There was a somewhat misleading article that appeared in today’s National Post entitled “Trusts still in black“ about the losses sustained by income trust investors as a result of the Harper Government actions of Halloween 2006. This article looked at the matter from the standpoint of a portfolio manager’s annual performance and not from the standpoint of compensatory losses in a court of law, which is the relevant test to be applied.

The question of what losses were sustained by income trust investors requires the application of Decision Theory, as taught in science courses, and as would be applied in a court of law in terms of seeking compensation necessary to make the plaintive “whole”.

  • The value of trusts has fallen from 164.86 to 141.11 at the close yesterday for a loss of 14.4%
  • Meanwhile, the value of the TSX has gone from 12,344 to 13,940 at the close yesterday for a gain of 12.9%
  • Therefore, the actual loss in the value of trusts is $28.8 billion
  • Whereas the relative loss in the value of trusts is $54.7 billion


Including the distributions paid on income trusts is irrelevant to this calculation, since Decision Theory 101 instructs that any exercise which seeks to evaluate the impact of particular event (in this case the Harper government’s reversal of its election promise to never raid senior’s nest eggs) has to identify and isolate those outcomes and only those outcomes that differ between the “Raid Senior’s Nest Egg Scenario” and the “Do Nothing Scenario” during the past 13 months. This is how a court of law would look at it. For example if an accident caused my house to burn down, the accused couldn’t deduct from my losses the fact that my car in the garage was spared from damage. Think of distributions as the car in the garage.

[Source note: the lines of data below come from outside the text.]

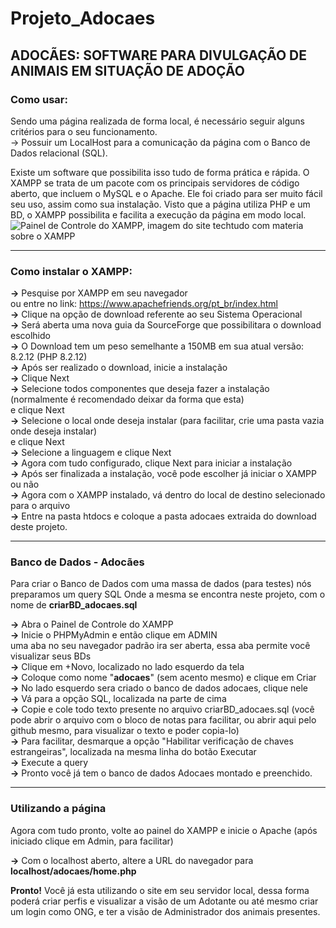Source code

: # Projeto_Adocaes
## ADOCÃES: SOFTWARE PARA DIVULGAÇÃO DE ANIMAIS EM SITUAÇÃO DE ADOÇÃO

### **Como usar:**
Sendo uma página realizada de forma local, é necessário seguir alguns critérios para o seu funcionamento.  
-> Possuir um LocalHost para a comunicação da página com o Banco de Dados relacional (SQL).  

Existe um software que possibilita isso tudo de forma prática e rápida.
O XAMPP se trata de um pacote com os principais servidores de código aberto, que incluem o MySQL e o Apache. Ele foi criado para ser muito fácil seu uso, assim como sua instalação.
Visto que a página utiliza PHP e um BD, o XAMPP possibilita e facilita a execução da página em modo local.
![Painel de Controle do XAMPP, imagem do site techtudo com materia sobre o XAMPP](https://s2-techtudo.glbimg.com/qfo1o2-x0Pruc9XimjZdH_rJ_n4=/0x0:753x476/984x0/smart/filters:strip_icc()/i.s3.glbimg.com/v1/AUTH_08fbf48bc0524877943fe86e43087e7a/internal_photos/bs/2021/h/x/eURLy6SSynAY7B33vmxg/2012-02-27-xampp-control.png)

---
### **Como instalar o XAMPP:**
**->** Pesquise por XAMPP em seu navegador  
   ou entre no link: https://www.apachefriends.org/pt_br/index.html  
**->** Clique na opção de download referente ao seu Sistema Operacional  
**->** Será aberta uma nova guia da SourceForge que possibilitara o download escolhido  
**->** O Download tem um peso semelhante a 150MB em sua atual versão: 8.2.12 (PHP 8.2.12)  
**->** Após ser realizado o download, inicie a instalação  
**->** Clique Next  
**->** Selecione todos componentes que deseja fazer a instalação (normalmente é recomendado deixar da forma que esta)  
   e clique Next  
**->** Selecione o local onde deseja instalar (para facilitar, crie uma pasta vazia onde deseja instalar)  
   e clique Next  
**->** Selecione a linguagem e clique Next  
**->** Agora com tudo configurado, clique Next para iniciar a instalação  
**->** Após ser finalizada a instalação, você pode escolher já iniciar o XAMPP ou não  
**->** Agora com o XAMPP instalado, vá dentro do local de destino selecionado para o arquivo  
**->** Entre na pasta htdocs e coloque a pasta adocaes extraida do download deste projeto.  

---
### **Banco de Dados - Adocães**
Para criar o Banco de Dados com uma massa de dados (para testes) nós preparamos um query SQL
Onde a mesma se encontra neste projeto, com o nome de **criarBD_adocaes.sql**  

**->** Abra o Painel de Controle do XAMPP  
**->** Inicie o PHPMyAdmin e então clique em ADMIN  
   uma aba no seu navegador padrão ira ser aberta, essa aba permite você visualizar seus BDs  
**->** Clique em +Novo, localizado no lado esquerdo da tela  
**->** Coloque como nome "**adocaes**" (sem acento mesmo) e clique em Criar  
**->** No lado esquerdo sera criado o banco de dados adocaes, clique nele  
**->** Vá para a opção SQL, localizada na parte de cima  
**->** Copie e cole todo texto presente no arquivo criarBD_adocaes.sql (você pode abrir o arquivo com o bloco de notas para facilitar, ou abrir aqui pelo github mesmo, para visualizar o texto e poder copia-lo)  
**->** Para facilitar, desmarque a opção "Habilitar verificação de chaves estrangeiras", localizada na mesma linha do botão Executar  
**->** Execute a query  
**->** Pronto você já tem o banco de dados Adocaes montado e preenchido.  

---
### **Utilizando a página**
Agora com tudo pronto, volte ao painel do XAMPP e inicie o Apache (após iniciado clique em Admin, para facilitar)  

**->** Com o localhost aberto, altere a URL do navegador para **localhost/adocaes/home.php**  
  
**Pronto!** Você já esta utilizando o site em seu servidor local, dessa forma poderá criar perfis e visualizar a visão de um Adotante 
ou até mesmo criar um login como ONG, e ter a visão de Administrador dos animais presentes.  

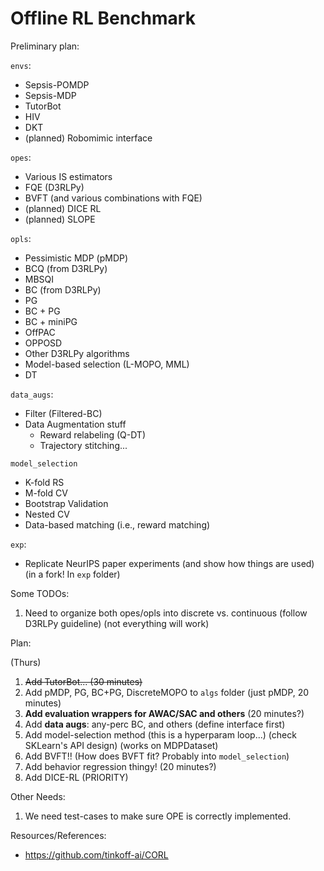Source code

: # Offline RL Benchmark

Preliminary plan:

`envs`:
- Sepsis-POMDP
- Sepsis-MDP
- TutorBot
- HIV
- DKT
- (planned) Robomimic interface

`opes`:
- Various IS estimators
- FQE (D3RLPy)
- BVFT (and various combinations with  FQE)
- (planned) DICE RL
- (planned) SLOPE

`opls`:
- Pessimistic MDP (pMDP)
- BCQ (from D3RLPy)
- MBSQI
- BC (from D3RLPy)
- PG
- BC + PG
- BC + miniPG
- OffPAC
- OPPOSD
- Other D3RLPy algorithms
- Model-based selection (L-MOPO, MML)
- DT

`data_augs`:
- Filter (Filtered-BC)
- Data Augmentation stuff
  - Reward relabeling (Q-DT)
  - Trajectory stitching...

`model_selection`
- K-fold RS
- M-fold CV
- Bootstrap Validation
- Nested CV
- Data-based matching (i.e., reward matching)

`exp`:
- Replicate NeurIPS paper experiments (and show how things are used) (in a fork! In `exp` folder)

Some TODOs:
1. Need to organize both opes/opls into discrete vs. continuous (follow D3RLPy guideline) (not everything will work)

Plan:

(Thurs)
1. ~~Add TutorBot... (30 minutes)~~
2. Add pMDP, PG, BC+PG, DiscreteMOPO to `algs` folder (just pMDP, 20 minutes)
3. **Add evaluation wrappers for AWAC/SAC and others** (20 minutes?)
4. Add **data augs**: any-perc BC, and others (define interface first)
5. Add model-selection method (this is a hyperparam loop...) (check SKLearn's API design) (works on MDPDataset)
6. Add BVFT!! (How does BVFT fit? Probably into `model_selection`)
7. Add behavior regression thingy! (20 minutes?)
8. Add DICE-RL (PRIORITY)

Other Needs:
1. We need test-cases to make sure OPE is correctly implemented.

Resources/References:
- https://github.com/tinkoff-ai/CORL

Under both scenarios of Raid Seniors Nest Eggs versus Do Nothing to Harm Seniors Nest Eggs, the distributions would have been paid and therefore this aspect of the analysis is not to be considered. The distributions will only differ as between the two scenarios come 2011, when they are taxed at 31.5% under the Raid Scenario and not taxed under the Do Not Raid scenario, however we are only seeking to evaluate the losses over the past 13 months

Therefore, What did differ, as between these two scenarios is the value of Seniors Nest Eggs in accordance with the numbers cited above. Income trusts investors whose nest eggs were raided lost $28.8 billion if there plan was to have liquidated their investments for cash, and $54.7 billion if their intention was to remain invested in the market. This is the damage sustained by invetsors that would be sought in a court of law under these circumstances: $54.7 billion.

Keep in mind, apart from the promise “not to tax income trusts” there was also the Harper election promise/lie contained on page 43 of their campaign platform that read: “timely compensation will be paid to all persons who are deprived of personal or private property as a result of any federal government initiative, policy, process, regulation, or legislation.”